#### WORK REQUEST:
If a line in the entries below includes "unwrap", show that line.

Collected data
==========
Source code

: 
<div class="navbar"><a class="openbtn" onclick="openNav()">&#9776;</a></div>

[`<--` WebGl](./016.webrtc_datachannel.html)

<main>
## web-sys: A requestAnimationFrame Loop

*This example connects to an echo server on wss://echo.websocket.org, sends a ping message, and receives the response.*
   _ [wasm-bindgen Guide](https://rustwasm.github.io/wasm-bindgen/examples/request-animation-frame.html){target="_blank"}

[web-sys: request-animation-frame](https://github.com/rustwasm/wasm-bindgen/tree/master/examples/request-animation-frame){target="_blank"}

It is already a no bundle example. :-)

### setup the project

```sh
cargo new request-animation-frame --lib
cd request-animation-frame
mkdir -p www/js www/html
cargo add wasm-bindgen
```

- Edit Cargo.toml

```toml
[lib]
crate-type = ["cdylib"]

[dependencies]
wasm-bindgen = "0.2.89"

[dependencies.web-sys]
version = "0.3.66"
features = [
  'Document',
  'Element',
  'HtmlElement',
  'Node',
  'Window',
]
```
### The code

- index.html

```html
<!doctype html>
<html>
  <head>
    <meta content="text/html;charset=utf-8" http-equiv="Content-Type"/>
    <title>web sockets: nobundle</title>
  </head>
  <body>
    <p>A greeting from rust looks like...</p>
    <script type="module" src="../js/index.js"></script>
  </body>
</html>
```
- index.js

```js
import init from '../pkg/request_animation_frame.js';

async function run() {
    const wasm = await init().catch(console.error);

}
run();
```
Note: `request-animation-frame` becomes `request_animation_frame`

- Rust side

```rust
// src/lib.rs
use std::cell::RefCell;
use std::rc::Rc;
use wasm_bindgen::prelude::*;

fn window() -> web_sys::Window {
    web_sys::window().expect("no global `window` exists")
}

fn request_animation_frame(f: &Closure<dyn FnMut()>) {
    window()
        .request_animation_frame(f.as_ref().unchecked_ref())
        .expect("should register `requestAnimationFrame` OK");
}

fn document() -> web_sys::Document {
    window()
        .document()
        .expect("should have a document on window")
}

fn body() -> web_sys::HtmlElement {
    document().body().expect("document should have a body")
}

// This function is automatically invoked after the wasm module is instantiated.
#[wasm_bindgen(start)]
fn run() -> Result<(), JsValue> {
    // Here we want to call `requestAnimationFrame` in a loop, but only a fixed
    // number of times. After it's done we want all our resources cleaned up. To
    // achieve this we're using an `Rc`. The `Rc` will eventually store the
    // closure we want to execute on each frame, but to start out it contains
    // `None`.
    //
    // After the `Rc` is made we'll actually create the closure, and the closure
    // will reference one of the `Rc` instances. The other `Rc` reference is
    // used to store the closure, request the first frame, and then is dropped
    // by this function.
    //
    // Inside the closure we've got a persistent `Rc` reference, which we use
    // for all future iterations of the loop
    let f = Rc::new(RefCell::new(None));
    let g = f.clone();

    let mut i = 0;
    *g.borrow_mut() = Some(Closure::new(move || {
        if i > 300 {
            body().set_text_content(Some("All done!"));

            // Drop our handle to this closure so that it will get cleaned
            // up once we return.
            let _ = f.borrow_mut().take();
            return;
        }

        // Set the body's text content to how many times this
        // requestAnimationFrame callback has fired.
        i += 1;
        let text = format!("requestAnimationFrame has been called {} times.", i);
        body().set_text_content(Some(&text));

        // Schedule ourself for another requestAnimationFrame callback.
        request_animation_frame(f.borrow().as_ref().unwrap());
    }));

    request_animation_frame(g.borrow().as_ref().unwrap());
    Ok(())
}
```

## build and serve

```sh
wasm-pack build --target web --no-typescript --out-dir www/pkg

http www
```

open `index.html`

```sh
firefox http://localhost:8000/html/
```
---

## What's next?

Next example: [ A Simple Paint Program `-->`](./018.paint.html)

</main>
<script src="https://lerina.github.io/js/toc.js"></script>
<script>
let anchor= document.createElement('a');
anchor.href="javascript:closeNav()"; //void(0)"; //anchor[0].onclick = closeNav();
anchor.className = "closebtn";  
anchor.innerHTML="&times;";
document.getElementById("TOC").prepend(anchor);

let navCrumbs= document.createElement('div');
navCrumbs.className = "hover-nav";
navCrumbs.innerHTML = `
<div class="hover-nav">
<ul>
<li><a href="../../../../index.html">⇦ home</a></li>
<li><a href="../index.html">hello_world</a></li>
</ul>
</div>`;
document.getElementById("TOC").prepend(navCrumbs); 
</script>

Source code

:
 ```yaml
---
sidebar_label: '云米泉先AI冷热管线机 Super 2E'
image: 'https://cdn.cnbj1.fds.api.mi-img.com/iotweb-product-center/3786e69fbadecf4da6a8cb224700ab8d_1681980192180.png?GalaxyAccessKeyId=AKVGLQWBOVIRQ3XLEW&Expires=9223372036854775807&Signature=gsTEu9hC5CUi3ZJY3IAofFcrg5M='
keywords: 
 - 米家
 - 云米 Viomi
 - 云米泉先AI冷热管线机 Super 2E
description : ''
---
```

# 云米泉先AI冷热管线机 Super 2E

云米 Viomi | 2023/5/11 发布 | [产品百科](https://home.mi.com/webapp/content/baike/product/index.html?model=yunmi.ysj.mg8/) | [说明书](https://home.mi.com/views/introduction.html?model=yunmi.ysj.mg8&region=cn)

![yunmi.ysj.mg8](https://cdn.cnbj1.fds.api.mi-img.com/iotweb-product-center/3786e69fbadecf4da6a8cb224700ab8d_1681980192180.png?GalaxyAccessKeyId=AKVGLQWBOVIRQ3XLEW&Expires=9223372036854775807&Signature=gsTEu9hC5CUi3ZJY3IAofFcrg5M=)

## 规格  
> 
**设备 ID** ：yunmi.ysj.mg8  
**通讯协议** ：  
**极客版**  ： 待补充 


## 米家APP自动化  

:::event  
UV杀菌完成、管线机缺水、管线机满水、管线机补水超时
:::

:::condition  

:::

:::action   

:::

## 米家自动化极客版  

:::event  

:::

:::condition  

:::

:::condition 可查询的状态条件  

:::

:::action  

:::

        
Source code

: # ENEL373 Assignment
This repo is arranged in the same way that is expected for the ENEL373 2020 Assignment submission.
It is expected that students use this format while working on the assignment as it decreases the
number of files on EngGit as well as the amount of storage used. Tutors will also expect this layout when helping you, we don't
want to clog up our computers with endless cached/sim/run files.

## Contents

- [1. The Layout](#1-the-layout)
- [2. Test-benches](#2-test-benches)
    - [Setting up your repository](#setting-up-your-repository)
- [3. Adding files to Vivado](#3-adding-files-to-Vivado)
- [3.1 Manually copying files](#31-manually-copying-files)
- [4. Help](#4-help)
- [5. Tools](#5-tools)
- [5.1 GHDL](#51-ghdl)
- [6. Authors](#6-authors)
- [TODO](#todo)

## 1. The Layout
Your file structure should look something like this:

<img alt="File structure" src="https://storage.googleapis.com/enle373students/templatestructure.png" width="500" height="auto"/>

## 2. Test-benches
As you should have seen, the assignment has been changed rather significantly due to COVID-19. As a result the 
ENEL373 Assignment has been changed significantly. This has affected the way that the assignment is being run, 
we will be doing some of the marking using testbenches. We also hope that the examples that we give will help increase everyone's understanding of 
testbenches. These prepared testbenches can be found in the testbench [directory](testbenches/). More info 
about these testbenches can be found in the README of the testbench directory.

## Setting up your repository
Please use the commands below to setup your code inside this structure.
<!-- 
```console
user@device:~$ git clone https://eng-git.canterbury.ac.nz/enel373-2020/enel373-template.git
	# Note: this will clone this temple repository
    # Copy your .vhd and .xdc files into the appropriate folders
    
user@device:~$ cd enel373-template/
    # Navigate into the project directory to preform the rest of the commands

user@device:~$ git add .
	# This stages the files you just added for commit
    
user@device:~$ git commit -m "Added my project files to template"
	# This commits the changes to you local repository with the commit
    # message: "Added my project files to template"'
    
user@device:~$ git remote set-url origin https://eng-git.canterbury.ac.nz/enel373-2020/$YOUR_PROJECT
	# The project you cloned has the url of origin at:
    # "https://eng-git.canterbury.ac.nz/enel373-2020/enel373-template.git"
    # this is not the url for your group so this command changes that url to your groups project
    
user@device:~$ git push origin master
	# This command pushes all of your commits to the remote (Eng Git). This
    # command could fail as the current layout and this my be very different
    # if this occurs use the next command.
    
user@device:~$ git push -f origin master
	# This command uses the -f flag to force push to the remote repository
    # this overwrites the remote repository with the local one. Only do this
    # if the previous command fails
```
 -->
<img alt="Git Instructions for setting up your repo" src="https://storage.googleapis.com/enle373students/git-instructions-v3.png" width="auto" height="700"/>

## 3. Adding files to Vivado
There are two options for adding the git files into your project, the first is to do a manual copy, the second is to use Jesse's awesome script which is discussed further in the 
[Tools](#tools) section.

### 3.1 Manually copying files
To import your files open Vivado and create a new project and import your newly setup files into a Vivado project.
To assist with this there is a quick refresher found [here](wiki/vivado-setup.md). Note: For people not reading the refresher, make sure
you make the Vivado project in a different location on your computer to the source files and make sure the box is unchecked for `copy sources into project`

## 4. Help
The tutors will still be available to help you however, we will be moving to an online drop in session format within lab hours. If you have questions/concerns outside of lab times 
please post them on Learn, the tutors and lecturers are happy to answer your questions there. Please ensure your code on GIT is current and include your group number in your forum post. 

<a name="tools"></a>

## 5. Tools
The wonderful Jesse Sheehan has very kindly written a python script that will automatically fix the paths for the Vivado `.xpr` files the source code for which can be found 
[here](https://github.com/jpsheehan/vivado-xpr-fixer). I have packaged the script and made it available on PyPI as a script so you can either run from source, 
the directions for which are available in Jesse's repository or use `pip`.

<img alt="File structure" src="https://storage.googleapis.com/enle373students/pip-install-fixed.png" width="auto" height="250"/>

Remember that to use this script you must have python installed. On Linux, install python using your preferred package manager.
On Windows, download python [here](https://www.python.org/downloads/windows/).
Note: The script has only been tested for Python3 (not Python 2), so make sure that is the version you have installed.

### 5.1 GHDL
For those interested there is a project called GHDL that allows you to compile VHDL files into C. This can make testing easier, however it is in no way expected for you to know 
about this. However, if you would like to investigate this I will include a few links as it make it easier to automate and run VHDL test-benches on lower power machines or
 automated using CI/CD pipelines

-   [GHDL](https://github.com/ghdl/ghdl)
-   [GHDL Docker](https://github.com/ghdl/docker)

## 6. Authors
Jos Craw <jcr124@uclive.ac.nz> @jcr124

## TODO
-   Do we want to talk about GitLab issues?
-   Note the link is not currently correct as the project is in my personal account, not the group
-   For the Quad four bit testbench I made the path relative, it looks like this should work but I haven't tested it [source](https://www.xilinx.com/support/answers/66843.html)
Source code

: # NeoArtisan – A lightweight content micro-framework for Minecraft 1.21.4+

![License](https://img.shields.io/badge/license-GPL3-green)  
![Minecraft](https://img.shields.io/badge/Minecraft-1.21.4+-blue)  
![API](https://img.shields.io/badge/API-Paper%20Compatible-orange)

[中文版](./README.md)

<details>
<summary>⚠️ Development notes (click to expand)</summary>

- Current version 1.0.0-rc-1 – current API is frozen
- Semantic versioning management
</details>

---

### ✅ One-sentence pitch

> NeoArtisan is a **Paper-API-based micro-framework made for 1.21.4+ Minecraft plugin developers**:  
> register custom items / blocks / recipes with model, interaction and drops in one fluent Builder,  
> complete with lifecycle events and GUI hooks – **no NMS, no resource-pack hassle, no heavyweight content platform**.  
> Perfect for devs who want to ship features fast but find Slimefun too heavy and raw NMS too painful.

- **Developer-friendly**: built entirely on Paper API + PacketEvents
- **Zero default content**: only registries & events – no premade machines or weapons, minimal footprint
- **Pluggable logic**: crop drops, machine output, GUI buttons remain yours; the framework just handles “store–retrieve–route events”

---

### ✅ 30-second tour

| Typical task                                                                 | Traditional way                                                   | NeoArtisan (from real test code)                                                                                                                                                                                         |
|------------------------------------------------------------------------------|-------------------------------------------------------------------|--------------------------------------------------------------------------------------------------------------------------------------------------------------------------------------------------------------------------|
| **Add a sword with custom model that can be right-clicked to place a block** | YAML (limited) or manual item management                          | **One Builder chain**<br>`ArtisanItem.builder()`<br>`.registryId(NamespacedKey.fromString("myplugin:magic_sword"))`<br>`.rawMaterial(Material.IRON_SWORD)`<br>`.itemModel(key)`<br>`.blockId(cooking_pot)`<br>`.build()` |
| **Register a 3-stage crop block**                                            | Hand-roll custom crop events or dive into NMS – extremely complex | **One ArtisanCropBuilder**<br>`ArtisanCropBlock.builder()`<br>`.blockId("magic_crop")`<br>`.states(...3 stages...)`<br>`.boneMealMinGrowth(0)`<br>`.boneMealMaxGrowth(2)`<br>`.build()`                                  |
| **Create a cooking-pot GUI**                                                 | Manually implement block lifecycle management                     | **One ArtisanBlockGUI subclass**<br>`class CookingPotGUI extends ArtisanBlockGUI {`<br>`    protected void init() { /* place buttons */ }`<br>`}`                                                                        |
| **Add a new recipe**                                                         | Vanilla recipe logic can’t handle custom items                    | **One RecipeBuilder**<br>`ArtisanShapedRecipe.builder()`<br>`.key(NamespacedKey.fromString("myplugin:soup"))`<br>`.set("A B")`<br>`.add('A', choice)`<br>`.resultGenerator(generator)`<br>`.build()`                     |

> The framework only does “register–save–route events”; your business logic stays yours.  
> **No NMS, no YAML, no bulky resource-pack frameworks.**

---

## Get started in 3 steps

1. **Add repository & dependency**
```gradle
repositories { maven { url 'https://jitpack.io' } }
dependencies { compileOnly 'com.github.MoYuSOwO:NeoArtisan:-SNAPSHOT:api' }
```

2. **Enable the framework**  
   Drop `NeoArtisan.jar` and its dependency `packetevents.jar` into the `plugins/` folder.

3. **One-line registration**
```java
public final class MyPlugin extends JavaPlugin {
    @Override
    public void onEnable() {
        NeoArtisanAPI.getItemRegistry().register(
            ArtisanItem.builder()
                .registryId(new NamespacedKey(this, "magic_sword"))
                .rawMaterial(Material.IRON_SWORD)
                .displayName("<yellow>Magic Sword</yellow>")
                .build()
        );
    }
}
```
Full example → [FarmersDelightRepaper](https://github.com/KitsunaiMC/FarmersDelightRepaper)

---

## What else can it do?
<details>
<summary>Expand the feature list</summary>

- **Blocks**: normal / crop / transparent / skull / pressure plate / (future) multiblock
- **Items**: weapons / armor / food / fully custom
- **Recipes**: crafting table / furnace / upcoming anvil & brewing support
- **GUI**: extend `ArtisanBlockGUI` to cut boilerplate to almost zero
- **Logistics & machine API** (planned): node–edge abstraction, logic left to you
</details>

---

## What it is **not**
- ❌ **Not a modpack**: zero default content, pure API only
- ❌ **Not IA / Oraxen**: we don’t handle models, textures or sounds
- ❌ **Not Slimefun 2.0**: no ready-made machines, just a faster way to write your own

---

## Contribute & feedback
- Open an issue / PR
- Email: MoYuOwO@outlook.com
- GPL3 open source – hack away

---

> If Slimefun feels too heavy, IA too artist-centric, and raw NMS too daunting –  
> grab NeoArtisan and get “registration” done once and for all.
==========
#### TASK RESPONSE:
        request_animation_frame(f.borrow().as_ref().unwrap());
    request_animation_frame(g.borrow().as_ref().unwrap());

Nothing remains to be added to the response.